WHAT YOU WILL DO:
Every line containing the string "example" is to be copied from the records.

Records contained in a dataset:
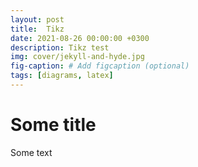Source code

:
 ```yaml
---
layout: post
title:  Tikz
date: 2021-08-26 00:00:00 +0300
description: Tikz test
img: cover/jekyll-and-hyde.jpg
fig-caption: # Add figcaption (optional)
tags: [diagrams, latex] 
---
```


# Some title

Some text

<script type="text/tikz">
  \begin{tikzpicture}
    \draw (0,0) circle (1in);
  \end{tikzpicture}
</script>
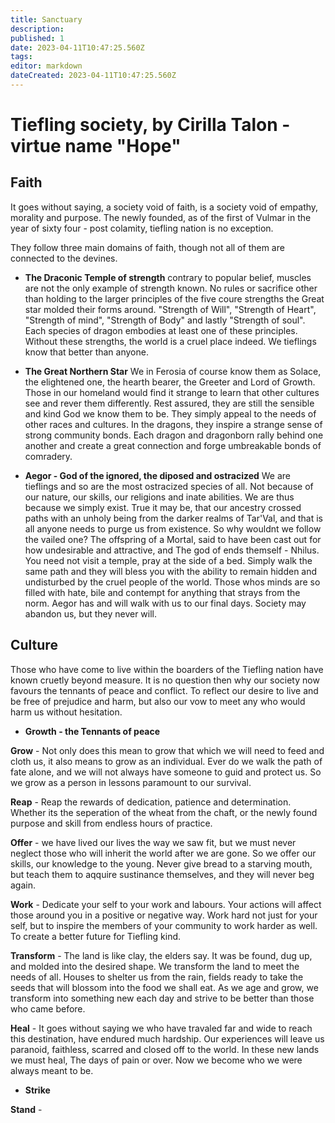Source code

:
 ```yaml
---
title: Sanctuary
description: 
published: 1
date: 2023-04-11T10:47:25.560Z
tags: 
editor: markdown
dateCreated: 2023-04-11T10:47:25.560Z
---
```


# Tiefling society, by Cirilla Talon - virtue name "Hope"
## Faith

It goes without saying, a society void of faith, is a society void of empathy, morality and purpose. The newly founded, as of the first of Vulmar in the year of sixty four - post colamity, tiefling nation is no exception. 

They follow three main domains of faith, though not all of them are connected to the devines.  
- **The Draconic Temple of strength**
contrary to popular belief, muscles are not the only example of strength known.  No rules or sacrifice other than holding to the larger principles of the five coure strengths the Great star molded their forms around.  "Strength of Will", "Strength of Heart", "Strength of mind", "Strength of Body" and lastly "Strength of soul".  Each species of dragon embodies at least one of these principles.  Without these strengths, the world is a cruel place indeed.  We tieflings know that better than anyone.

- **The Great Northern Star**
We in Ferosia of course know them as Solace, the elightened one, the hearth bearer, the Greeter and Lord of Growth. Those in our homeland would find it strange to learn that other cultures see and rever them differently.  Rest assured, they are still the sensible and kind God we know them to be.  They simply appeal to the needs of other races and cultures.  In the dragons, they inspire a strange sense of strong community bonds. Each dragon and dragonborn rally behind one another and create a great connection and forge umbreakable bonds of comradery.

- **Aegor - God of the ignored, the diposed and ostracized**
We are tieflings and so are the most ostracized species of all.  Not because of our nature, our skills, our religions and inate abilities.  We are thus because we simply exist.  True it may be, that our ancestry crossed paths with an unholy being from the darker realms of Tar'Val, and that is all anyone needs to purge us from existence. So why wouldnt we follow the vailed one?  The offspring of a Mortal, said to have been cast out for how undesirable and attractive, and The god of ends themself - Nhilus.  You need not visit a temple, pray at the side of a bed.  Simply walk the same path and they will bless you with the ability to remain hidden and undisturbed by the cruel people of the world.  Those whos minds are so filled with hate, bile and contempt for anything that strays from the norm.  Aegor has and will walk with us to our final days.  Society may abandon us, but they never will.

## Culture
Those who have come to live within the boarders of the Tiefling nation have known cruetly beyond measure. It is no question then why our society now favours the tennants of peace and conflict.  To reflect our desire to live and be free of prejudice and harm, but also our vow to meet any who would harm us without hesitation. 
- **Growth - the Tennants of peace** 

**Grow** - Not only does this mean to grow that which we will need to feed and cloth us, it also means to grow as an individual.  Ever do we walk the path of fate alone, and we will not always have someone to guid and protect us.  So we grow as a person in lessons paramount to our survival. 

**Reap** - Reap the rewards of dedication, patience and determination.  Whether its the seperation of the wheat from the chaft, or the newly found purpose and skill from endless hours of practice. 

**Offer** - we have lived our lives the way we saw fit, but we must never neglect those who will inherit the world after we are gone.  So we offer our skills, our knowledge to the young.  Never give bread to a starving mouth, but teach them to aqquire sustinance themselves, and they will never beg again.

**Work** - Dedicate your self to your work and labours.  Your actions will affect those around you in a positive or negative way.  Work hard not just for your self, but to inspire the members of your community to work harder as well. To create a better future for Tiefling kind. 

**Transform** - The land is like clay, the elders say.  It was be found, dug up, and molded into the desired shape.  We transform the land to meet the needs of all.  Houses to shelter us from the rain, fields ready to take the seeds that will blossom into the food we shall eat.  As we age and grow, we transform into something new each day and strive to be better than those who came before.

**Heal** - It goes without saying we who have travaled far and wide to reach this destination, have endured much hardship.  Our experiences will leave us paranoid, faithless, scarred and closed off to the world.  In these new lands we must heal,  The days of pain or over.  Now we become who we were always meant to be. 

- **Strike**

**Stand** - 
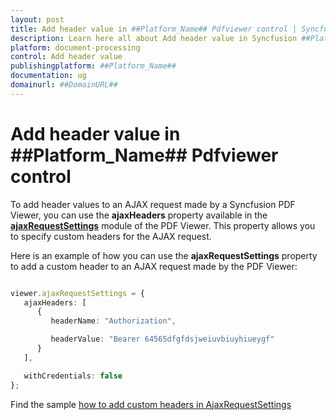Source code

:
 ```yaml
---
layout: post
title: Add header value in ##Platform_Name## Pdfviewer control | Syncfusion
description: Learn here all about Add header value in Syncfusion ##Platform_Name## Pdfviewer control of Syncfusion Essential JS 2 and more.
platform: document-processing
control: Add header value
publishingplatform: ##Platform_Name##
documentation: ug
domainurl: ##DomainURL##
---
```


# Add header value in ##Platform_Name## Pdfviewer control

To add header values to an AJAX request made by a Syncfusion PDF Viewer, you can use the **ajaxHeaders** property available in the [**ajaxRequestSettings**](https://ej2.syncfusion.com/documentation/api/pdfviewer/#ajaxrequestsettings) module of the PDF Viewer. This property allows you to specify custom headers for the AJAX request.

Here is an example of how you can use the **ajaxRequestSettings** property to add a custom header to an AJAX request made by the PDF Viewer:

```ts

viewer.ajaxRequestSettings = {
   ajaxHeaders: [
      {
         headerName: "Authorization",

         headerValue: "Bearer 64565dfgfdsjweiuvbiuyhiueygf"
      }
   ],

   withCredentials: false
};

```

Find the sample [how to add custom headers in AjaxRequestSettings](https://stackblitz.com/edit/typescript-nv1way?file=index.ts)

ANSWER FOR THIS EXERCISE:
contrary to popular belief, muscles are not the only example of strength known.  No rules or sacrifice other than holding to the larger principles of the five coure strengths the Great star molded their forms around.  "Strength of Will", "Strength of Heart", "Strength of mind", "Strength of Body" and lastly "Strength of soul".  Each species of dragon embodies at least one of these principles.  Without these strengths, the world is a cruel place indeed.  We tieflings know that better than anyone.
Here is an example of how you can use the **ajaxRequestSettings** property to add a custom header to an AJAX request made by the PDF Viewer:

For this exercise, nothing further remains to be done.